Tuesday, March 23, 2010

The Mona Lisa - Leonardo's Enigmatic Smile

*In 1956, US psychologist Leon Festinger became instantly famous by giving us "cognitive dissonance" - the theory that humans could not tolerate two conflicting perceptions; one would have to go!

Besides the possibility that Mona was probably Leonardo's lover and the fact that she has no eyebrows, she is also possibly one hell of a bitch because she presents a problem that begs to be answered by many men: "How does she know where I am?"

May I present - The Mona Lisa. Leonardo's enigmatic smile. A work of art that challenges our perceptions.

The Mona Lisa is a portrait where the object in the art is NOT supposed to be the point of view.

Looking at her eyes as she looks at me, I notice that I cannot focus on any particular eye whilst observing them as a pair.

Her gaze is directed at me but looking past me, to somewhere beyond. Each time I look at her eyes as if to engage her in conversation, I discover that I can never be far enough away from her or close enough to her. There seems not to be a place where her focal point meets my attention.

In fact, her gaze makes me feel uneasy.

It is not the uncomfortable feeling left by her knowing, cheeky smile and the false comfort it leaves, but the discomfort I feel because I am unable to focus on her gaze.

I keep flicking my eyes back and forth between her eyes as if trying to get her attention.

So I decide that the portrait delivers its message in two ways and for two different reasons.
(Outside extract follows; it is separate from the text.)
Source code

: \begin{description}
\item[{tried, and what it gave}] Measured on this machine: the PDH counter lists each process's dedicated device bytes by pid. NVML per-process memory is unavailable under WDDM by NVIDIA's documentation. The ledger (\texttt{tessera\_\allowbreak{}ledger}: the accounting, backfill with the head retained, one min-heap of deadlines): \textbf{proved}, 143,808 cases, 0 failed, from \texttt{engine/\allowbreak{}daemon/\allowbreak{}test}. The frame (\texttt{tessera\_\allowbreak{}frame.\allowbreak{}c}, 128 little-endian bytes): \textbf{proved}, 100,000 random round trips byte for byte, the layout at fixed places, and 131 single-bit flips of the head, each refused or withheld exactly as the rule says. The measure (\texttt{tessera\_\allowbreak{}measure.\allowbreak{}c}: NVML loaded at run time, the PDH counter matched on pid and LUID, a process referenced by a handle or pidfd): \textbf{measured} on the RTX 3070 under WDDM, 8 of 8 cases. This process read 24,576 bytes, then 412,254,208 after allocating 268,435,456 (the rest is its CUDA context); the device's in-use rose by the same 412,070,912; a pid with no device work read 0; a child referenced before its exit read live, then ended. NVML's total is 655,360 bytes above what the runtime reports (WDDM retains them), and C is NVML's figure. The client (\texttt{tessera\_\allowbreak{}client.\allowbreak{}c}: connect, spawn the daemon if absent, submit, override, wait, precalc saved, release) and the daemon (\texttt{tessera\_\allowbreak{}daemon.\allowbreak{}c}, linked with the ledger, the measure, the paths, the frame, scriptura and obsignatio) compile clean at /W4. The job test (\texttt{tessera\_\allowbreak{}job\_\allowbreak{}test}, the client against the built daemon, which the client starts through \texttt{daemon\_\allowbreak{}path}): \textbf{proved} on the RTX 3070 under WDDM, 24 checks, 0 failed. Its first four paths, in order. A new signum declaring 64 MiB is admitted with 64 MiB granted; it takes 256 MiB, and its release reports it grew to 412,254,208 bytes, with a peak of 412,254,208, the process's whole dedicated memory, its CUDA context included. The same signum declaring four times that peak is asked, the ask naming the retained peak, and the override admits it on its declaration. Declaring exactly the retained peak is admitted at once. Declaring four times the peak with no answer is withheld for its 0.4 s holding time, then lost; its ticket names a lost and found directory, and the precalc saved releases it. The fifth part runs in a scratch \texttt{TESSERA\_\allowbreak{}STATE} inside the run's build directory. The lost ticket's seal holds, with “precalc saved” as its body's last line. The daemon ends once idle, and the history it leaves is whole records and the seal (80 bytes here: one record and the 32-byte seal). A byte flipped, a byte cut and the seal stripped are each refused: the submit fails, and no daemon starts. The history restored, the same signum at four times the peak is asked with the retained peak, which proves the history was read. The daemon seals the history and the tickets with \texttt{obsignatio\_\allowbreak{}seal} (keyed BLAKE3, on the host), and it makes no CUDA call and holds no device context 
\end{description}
I am overwhelmed by the physical challenge and compromised by the mental perception of reality presented to me by her gaze.

Whilst watching her face I am almost hypnotized to dream, because my attention will never hold while I am so busy trying to get her attention. That is what is so enigmatic. The painting attracts me because I keep trying to get HER attention instead of giving her MINE.

To actually look at her face I need to try to locate the viewing triangle of body language - the familiar habit of looking at a person's face during conversation, that is, the inverted facial pyramid of eyes-nose-mouth.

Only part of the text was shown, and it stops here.